(Records excerpted from a collection)
========================================================================

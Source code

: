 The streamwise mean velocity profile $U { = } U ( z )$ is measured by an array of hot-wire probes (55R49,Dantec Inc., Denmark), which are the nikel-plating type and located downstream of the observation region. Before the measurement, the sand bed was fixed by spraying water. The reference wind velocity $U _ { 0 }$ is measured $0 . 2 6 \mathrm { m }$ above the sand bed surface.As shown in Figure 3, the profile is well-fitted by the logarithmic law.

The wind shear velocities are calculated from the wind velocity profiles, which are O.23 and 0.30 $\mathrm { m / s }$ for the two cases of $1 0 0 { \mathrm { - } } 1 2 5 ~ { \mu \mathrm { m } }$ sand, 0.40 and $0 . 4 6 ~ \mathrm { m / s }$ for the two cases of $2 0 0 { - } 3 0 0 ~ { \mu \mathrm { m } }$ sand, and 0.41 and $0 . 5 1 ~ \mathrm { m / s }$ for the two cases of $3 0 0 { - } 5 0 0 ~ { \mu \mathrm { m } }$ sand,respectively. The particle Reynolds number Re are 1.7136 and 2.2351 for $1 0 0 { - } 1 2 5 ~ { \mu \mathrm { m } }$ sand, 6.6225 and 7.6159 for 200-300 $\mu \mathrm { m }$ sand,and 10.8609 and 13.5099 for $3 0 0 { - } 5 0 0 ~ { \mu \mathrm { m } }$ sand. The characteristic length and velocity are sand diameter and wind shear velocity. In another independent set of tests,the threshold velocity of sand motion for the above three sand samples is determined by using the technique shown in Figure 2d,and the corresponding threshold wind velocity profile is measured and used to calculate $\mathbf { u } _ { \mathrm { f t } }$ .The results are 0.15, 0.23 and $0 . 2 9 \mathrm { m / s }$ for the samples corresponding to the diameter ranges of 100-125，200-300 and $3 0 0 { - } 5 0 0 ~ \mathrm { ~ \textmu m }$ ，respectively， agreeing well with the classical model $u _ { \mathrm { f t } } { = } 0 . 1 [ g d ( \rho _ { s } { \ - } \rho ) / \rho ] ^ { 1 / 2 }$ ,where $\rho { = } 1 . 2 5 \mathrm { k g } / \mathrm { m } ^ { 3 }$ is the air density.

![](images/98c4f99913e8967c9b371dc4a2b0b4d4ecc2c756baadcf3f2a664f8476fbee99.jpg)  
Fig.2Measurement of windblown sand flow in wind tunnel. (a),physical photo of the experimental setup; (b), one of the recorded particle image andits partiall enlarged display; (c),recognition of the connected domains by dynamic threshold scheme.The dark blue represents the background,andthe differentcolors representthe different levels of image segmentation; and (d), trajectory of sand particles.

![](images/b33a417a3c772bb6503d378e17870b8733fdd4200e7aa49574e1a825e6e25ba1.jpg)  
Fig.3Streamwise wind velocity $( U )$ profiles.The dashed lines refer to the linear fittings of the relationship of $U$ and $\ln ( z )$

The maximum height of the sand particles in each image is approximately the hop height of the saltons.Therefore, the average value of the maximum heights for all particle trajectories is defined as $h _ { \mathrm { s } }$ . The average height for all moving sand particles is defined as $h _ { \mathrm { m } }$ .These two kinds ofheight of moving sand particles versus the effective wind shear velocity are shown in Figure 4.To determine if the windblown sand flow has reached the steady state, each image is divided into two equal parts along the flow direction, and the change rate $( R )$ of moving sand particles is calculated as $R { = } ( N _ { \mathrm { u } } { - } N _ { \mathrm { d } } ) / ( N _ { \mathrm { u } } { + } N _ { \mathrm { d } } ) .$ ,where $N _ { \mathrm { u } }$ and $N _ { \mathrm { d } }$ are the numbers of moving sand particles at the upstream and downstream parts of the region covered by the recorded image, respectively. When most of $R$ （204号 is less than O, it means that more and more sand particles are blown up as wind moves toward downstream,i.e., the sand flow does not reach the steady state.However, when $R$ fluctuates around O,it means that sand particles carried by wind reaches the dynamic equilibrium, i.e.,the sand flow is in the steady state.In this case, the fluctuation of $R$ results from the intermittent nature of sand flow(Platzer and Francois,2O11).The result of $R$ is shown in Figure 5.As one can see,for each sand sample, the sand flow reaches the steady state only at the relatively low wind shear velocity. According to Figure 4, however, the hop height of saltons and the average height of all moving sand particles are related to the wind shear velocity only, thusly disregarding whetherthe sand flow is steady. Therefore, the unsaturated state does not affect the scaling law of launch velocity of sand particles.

========================================================================

Exercise goal: Set down the whole of the data, exactly as it stands.

Output below:
Source code

: The streamwise mean velocity profile $U { = } U ( z )$ is measured by an array of hot-wire probes (55R49,Dantec Inc., Denmark), which are the nikel-plating type and located downstream of the observation region. Before the measurement, the sand bed was fixed by spraying water. The reference wind velocity $U _ { 0 }$ is measured $0 . 2 6 \mathrm { m }$ above the sand bed surface.As shown in Figure 3, the profile is well-fitted by the logarithmic law.

The wind shear velocities are calculated from the wind velocity profiles, which are O.23 and 0.30 $\mathrm { m / s }$ for the two cases of $1 0 0 { \mathrm { - } } 1 2 5 ~ { \mu \mathrm { m } }$ sand, 0.40 and $0 . 4 6 ~ \mathrm { m / s }$ for the two cases of $2 0 0 { - } 3 0 0 ~ { \mu \mathrm { m } }$ sand, and 0.41 and $0 . 5 1 ~ \mathrm { m / s }$ for the two cases of $3 0 0 { - } 5 0 0 ~ { \mu \mathrm { m } }$ sand,respectively. The particle Reynolds number Re are 1.7136 and 2.2351 for $1 0 0 { - } 1 2 5 ~ { \mu \mathrm { m } }$ sand, 6.6225 and 7.6159 for 200-300 $\mu \mathrm { m }$ sand,and 10.8609 and 13.5099 for $3 0 0 { - } 5 0 0 ~ { \mu \mathrm { m } }$ sand. The characteristic length and velocity are sand diameter and wind shear velocity. In another independent set of tests,the threshold velocity of sand motion for the above three sand samples is determined by using the technique shown in Figure 2d,and the corresponding threshold wind velocity profile is measured and used to calculate $\mathbf { u } _ { \mathrm { f t } }$ .The results are 0.15, 0.23 and $0 . 2 9 \mathrm { m / s }$ for the samples corresponding to the diameter ranges of 100-125，200-300 and $3 0 0 { - } 5 0 0 ~ \mathrm { ~ \textmu m }$ ，respectively， agreeing well with the classical model $u _ { \mathrm { f t } } { = } 0 . 1 [ g d ( \rho _ { s } { \ - } \rho ) / \rho ] ^ { 1 / 2 }$ ,where $\rho { = } 1 . 2 5 \mathrm { k g } / \mathrm { m } ^ { 3 }$ is the air density.

![](images/98c4f99913e8967c9b371dc4a2b0b4d4ecc2c756baadcf3f2a664f8476fbee99.jpg)  
Fig.2Measurement of windblown sand flow in wind tunnel. (a),physical photo of the experimental setup; (b), one of the recorded particle image andits partiall enlarged display; (c),recognition of the connected domains by dynamic threshold scheme.The dark blue represents the background,andthe differentcolors representthe different levels of image segmentation; and (d), trajectory of sand particles.

![](images/b33a417a3c772bb6503d378e17870b8733fdd4200e7aa49574e1a825e6e25ba1.jpg)  
Fig.3Streamwise wind velocity $( U )$ profiles.The dashed lines refer to the linear fittings of the relationship of $U$ and $\ln ( z )$

The maximum height of the sand particles in each image is approximately the hop height of the saltons.Therefore, the average value of the maximum heights for all particle trajectories is defined as $h _ { \mathrm { s } }$ . The average height for all moving sand particles is defined as $h _ { \mathrm { m } }$ .These two kinds ofheight of moving sand particles versus the effective wind shear velocity are shown in Figure 4.To determine if the windblown sand flow has reached the steady state, each image is divided into two equal parts along the flow direction, and the change rate $( R )$ of moving sand particles is calculated as $R { = } ( N _ { \mathrm { u } } { - } N _ { \mathrm { d } } ) / ( N _ { \mathrm { u } } { + } N _ { \mathrm { d } } ) .$ ,where $N _ { \mathrm { u } }$ and $N _ { \mathrm { d } }$ are the numbers of moving sand particles at the upstream and downstream parts of the region covered by the recorded image, respectively. When most of $R$ （204号 is less than O, it means that more and more sand particles are blown up as wind moves toward downstream,i.e., the sand flow does not reach the steady state.However, when $R$ fluctuates around O,it means that sand particles carried by wind reaches the dynamic equilibrium, i.e.,the sand flow is in the steady state.In this case, the fluctuation of $R$ results from the intermittent nature of sand flow(Platzer and Francois,2O11).The result of $R$ is shown in Figure 5.As one can see,for each sand sample, the sand flow reaches the steady state only at the relatively low wind shear velocity. According to Figure 4, however, the hop height of saltons and the average height of all moving sand particles are related to the wind shear velocity only, thusly disregarding whetherthe sand flow is steady. Therefore, the unsaturated state does not affect the scaling law of launch velocity of sand particles.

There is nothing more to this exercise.